▸ THE DATA:
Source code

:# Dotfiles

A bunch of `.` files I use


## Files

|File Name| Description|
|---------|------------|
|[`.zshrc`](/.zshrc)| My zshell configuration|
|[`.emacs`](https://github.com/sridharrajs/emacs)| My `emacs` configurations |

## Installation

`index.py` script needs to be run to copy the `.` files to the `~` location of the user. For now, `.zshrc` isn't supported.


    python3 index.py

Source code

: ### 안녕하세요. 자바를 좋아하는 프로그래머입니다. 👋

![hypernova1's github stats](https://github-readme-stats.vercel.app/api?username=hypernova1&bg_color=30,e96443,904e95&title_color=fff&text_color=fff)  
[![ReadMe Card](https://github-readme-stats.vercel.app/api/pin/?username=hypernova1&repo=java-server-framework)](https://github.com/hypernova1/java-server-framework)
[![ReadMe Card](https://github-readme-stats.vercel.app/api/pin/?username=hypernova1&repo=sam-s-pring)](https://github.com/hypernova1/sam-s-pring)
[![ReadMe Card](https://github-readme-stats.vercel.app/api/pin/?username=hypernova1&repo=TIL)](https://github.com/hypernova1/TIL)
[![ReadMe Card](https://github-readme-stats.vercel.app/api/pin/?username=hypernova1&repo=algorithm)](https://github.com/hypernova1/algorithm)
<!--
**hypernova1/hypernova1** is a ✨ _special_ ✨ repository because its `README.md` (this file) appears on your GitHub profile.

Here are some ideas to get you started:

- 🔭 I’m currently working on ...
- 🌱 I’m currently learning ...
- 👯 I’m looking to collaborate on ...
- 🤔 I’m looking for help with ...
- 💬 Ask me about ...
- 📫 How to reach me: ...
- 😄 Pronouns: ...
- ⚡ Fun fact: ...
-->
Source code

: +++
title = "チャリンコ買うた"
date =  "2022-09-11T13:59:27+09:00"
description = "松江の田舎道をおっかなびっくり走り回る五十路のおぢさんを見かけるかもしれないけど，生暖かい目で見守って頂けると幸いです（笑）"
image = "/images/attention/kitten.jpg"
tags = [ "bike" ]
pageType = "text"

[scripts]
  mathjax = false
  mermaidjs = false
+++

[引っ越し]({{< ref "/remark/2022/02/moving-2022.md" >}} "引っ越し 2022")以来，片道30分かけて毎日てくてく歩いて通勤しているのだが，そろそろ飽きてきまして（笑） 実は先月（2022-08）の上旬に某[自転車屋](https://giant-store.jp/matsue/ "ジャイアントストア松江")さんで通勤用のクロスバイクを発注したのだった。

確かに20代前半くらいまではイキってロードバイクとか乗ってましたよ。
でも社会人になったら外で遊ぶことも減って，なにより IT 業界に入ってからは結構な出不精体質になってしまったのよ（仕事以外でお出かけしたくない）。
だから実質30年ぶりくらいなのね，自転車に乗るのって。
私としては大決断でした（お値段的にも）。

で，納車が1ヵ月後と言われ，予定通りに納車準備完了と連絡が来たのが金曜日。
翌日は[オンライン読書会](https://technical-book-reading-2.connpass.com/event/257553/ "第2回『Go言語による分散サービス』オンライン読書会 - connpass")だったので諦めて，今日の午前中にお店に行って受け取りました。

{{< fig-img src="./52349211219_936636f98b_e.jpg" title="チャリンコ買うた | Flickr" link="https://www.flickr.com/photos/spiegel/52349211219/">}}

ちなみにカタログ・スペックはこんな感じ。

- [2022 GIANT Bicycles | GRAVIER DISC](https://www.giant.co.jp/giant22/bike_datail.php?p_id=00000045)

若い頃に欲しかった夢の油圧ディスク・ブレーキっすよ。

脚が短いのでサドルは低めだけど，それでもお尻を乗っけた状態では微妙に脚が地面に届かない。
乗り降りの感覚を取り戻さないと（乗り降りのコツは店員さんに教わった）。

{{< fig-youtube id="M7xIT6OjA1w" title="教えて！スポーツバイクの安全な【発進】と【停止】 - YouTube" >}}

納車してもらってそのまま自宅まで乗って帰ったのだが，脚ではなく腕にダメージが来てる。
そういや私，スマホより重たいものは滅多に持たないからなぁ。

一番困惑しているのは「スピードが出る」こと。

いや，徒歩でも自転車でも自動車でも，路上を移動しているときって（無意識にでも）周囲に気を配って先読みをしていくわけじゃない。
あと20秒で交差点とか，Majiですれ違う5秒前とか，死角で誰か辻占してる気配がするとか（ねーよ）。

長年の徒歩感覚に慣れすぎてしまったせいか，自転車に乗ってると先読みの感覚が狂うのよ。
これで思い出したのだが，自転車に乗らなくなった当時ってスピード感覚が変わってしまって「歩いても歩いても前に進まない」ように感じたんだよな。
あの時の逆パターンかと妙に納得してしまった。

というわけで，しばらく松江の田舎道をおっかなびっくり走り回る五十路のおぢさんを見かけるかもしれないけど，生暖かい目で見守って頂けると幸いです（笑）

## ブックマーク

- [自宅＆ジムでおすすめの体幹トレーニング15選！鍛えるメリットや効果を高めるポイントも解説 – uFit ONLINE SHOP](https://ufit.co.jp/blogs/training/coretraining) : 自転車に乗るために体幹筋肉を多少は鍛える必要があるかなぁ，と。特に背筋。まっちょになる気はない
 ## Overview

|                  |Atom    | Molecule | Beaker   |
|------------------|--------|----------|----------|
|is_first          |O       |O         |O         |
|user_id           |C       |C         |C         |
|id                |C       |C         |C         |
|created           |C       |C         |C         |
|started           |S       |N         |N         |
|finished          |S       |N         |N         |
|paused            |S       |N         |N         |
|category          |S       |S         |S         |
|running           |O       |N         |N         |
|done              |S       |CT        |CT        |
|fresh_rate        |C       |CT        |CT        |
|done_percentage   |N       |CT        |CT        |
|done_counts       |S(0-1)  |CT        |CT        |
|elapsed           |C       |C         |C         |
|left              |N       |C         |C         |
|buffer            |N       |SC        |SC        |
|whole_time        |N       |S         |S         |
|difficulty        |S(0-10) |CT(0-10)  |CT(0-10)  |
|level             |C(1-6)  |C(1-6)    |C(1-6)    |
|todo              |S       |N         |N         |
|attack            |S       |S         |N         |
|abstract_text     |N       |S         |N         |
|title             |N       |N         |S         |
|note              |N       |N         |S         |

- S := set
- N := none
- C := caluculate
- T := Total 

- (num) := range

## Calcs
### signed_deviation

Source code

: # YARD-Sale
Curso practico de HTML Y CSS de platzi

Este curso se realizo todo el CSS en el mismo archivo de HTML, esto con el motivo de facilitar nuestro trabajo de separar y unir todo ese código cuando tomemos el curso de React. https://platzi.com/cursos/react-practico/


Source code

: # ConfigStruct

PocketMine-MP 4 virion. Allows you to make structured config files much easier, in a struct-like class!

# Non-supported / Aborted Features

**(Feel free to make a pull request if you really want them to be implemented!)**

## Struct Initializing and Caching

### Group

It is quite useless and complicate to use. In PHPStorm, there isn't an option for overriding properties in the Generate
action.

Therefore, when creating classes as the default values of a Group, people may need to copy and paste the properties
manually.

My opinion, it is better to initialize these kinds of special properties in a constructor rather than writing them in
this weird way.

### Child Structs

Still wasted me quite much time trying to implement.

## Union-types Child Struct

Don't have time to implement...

▸ EXERCISE GOAL: For each line above that contains "Child", make a copy.

▸ COMPLETED TASK:
### Child Structs
## Union-types Child Struct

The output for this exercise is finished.